Was hätte  s i e  wohl zu derlei Lektüreansinnen und Literaturvorratsbeschaffung gesagt, „die Kaschnitz“, der als Tochter eines hohen preußischen Militärs nicht erst im Alter alles Militärische gehörig auf den Senkel ging. Marie Luise Kaschnitz, die von 1901 bis 1974 gelebt hat und deren Name heute kaum noch zu hören ist im ohrenbetäubend schreierischen Literaturbetrieb. Eine Frau, deren beste Gedichte in ihren Kurzprosabänden zu finden sind, wie ich mehr als einmal öffentlich behauptet habe und wozu ich auch heute noch stehe, besonders dann, wenn ich gerade mal wieder in ihrem schmalen, ganze 84 Druckseiten (inklusive Inhaltsverzeichnis) umfassenden Band Steht noch dahin geschmökert – oder besser: aus diesem kleinen Büchlein wie ein hungriger Kolibri Nektar geschlürft habe. 1970 im Insel Verlag erschienen, vor einem halben Jahrhundert. Messerscharfe Sätze über den damaligen Zustand der hiesigen vergangenheitsbeladenen Menschheit, niederschmetternd, aber doch nie ganz ohne ein Quäntchen Hoffnung auf einen letzten Resthauch von Empathie: …wer sagt, dass in dem undurchsichtigen Sack Zukunft nicht auch ein Entzücken steckt. Das ist der letzte Satz des Buches … was für eine Wucht steckt darin!

Doch ich wollte ja eigentlich von dem Buch berichten, für das ich in Dessau 6 Euro bezahlt habe: Notizen der Hoffnung – Ausgewählte Gedichte – 1.Auflage 1984, Aufbau-Verlag Berlin und Weimar, Lizenzausgabe für die sozialistischen Länder mit freundlicher Genehmigung des Claassen Verlages Düsseldorf und des Insel Verlages Frankfurt a.M. – Printed in the German Democratic Republic. Es hat gedauert, leider bis in die Zeit nach ihrem Tod, dass ihre und meine Landsleute Ost sie gedruckt vor die Nasen bekamen, die von ihrem DDR-Kollegen, dem wunderbaren Poeten Heinz Czechowski, ausgewählten und mit einem umfassenden Nachwort versehenen Gedichte aus der Zeit zwischen 1947 und 1972. Eines davon, mit dem Titel Hiroshima aus dem Band Neue Gedichte von 1957, sollte, nein, müßte in jedem Schulbuch zu lesen sein, in meinen stand es nicht, wir haben es nicht gelesen in der Schule. Eindringlich auch ihre zahlreichen poetologischen Gedichte, keine Nabelschau oder Werkstattplauderei, vielmehr geht es um den nie nachlassenden Zweifel am eigenen Wortwerk, die Frage, ob es hinreicht, die Welt mit Wörtern und Worten in Schach zu halten (So viele Wortköder / Fette Bissen / Hab ich ausgeworfen / … / Aber mit Fischen / Und Schwerhörigen / Ist schlecht reden).

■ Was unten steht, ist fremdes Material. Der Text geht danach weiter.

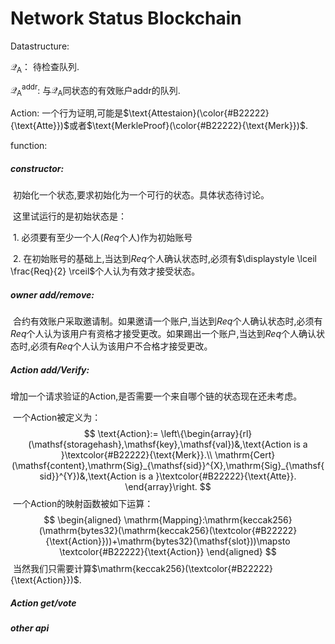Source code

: # Network Status Blockchain

Datastructure:

$\mathcal{Q}_{\text{A}}$： 待检查队列.

${\mathcal{Q}}_{\text{A}}^{\text{addr}}$: 与$\mathcal{Q}_{\text{A}}$同状态的有效账户$\text{addr}$的队列.

$\text{Action}$: 一个行为证明,可能是$\text{Attestaion}(\color{#B22222}{\text{Atte}})$或者$\text{MerkleProof}(\color{#B22222}{\text{Merk}})$.

function:

##### constructor:

​	初始化一个状态,要求初始化为一个可行的状态。具体状态待讨论。

​	这里试运行的是初始状态是：

​		1. 必须要有至少一个人($Req$个人)作为初始账号

​		2. 在初始账号的基础上,当达到$Req$个人确认状态时,必须有$\displaystyle \lceil \frac{Req}{2} \rceil$个人认为有效才接受状态。

##### owner add/remove:

​	合约有效账户采取邀请制。如果邀请一个账户,当达到$Req$个人确认状态时,必须有$Req$个人认为该用户有资格才接受更改。如果踢出一个账户,当达到$Req$个人确认状态时,必须有$Req$个人认为该用户不合格才接受更改。

##### Action add/Verify:

​	增加一个请求验证的Action,是否需要一个来自哪个链的状态现在还未考虑。

​	一个Action被定义为：
$$
\text{Action}:= \left\{\begin{array}{rl}
(\mathsf{storagehash},\mathsf{key},\mathsf{val})&,\text{Action is a }\textcolor{#B22222}{\text{Merk}}.\\
\mathrm{Cert}(\mathsf{content},\mathrm{Sig}_{\mathsf{sid}}^{X},\mathrm{Sig}_{\mathsf{sid}}^{Y})&,\text{Action is a }\textcolor{#B22222}{\text{Atte}}.
\end{array}\right.
$$
​	一个Action的映射函数被如下运算：
$$
\begin{aligned}
\mathrm{Mapping}:\mathrm{keccak256}(\mathrm{bytes32}(\mathrm{keccak256}(\textcolor{#B22222}{\text{Action}}))+\mathrm{bytes32}(\mathsf{slot}))\mapsto \textcolor{#B22222}{\text{Action}}
\end{aligned}
$$
​	当然我们只需要计算$\mathrm{keccak256}(\textcolor{#B22222}{\text{Action}})$.

##### Action get/vote



##### other api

"Das dicke Kind" von Marie Luise Kaschnitz in der Autorenlesung
CD-Cover-Abbildung (der hörverlag)

Einige dieser Gedichte, darunter meine liebsten Kaschnitz-Wortköder, sind übrigens auf einer Doppel-CD des Hörverlags zu erleben, die sich bestimmt, wie ihre Bücher, auch noch in dem einen oder anderen Buchantiquariat finden ließe … vielleicht sogar für’n Appel und ‘n Ei? Neben den Gedichten gibt’s darauf auch Prosa zu hören und ein Werkstattgespräch mit dem Romancier, Lyriker und Rundfunkmann Horst Bienek!!! Man sollte auf jeden Fall die Gelegenheit wahrnehmen, ihrer Stimme zu lauschen, was sich auch kostenfrei machen lässt per Mausklick über lyrikline.org, wo sie mit 5 Gedichten zu hören ist, klar und deutlich artikulierend, mit einer gewissen ihr eigenen Strenge, unvergesslich auf jeden Fall und nicht zuletzt hilfreich bei der eigenen Lektüre im stillen Kämmerlein … ein Anreiz vielleicht, die Gedichte einmal laut zu lesen und sich dabei vom Fahrwasser ihres Sounds mitreißen zu lassen. Ich habe es eben gerade wieder getan und mir zwei dieser Gedichte angehört, die auch Heinz Czechowski überzeugt haben müssen seinerzeit, als er die Auswahl traf für meine Dessauer antiquarische Neuerwerbung: Herbst im Breisgau und das Dichterlebenbilanzgedicht Nicht gesagt. Zwei von den Gedichten, die sich durchaus messen können mit der grandiosen „kleinen Prosa“ dieser großen Dichterin. Das gebe ich gern zu!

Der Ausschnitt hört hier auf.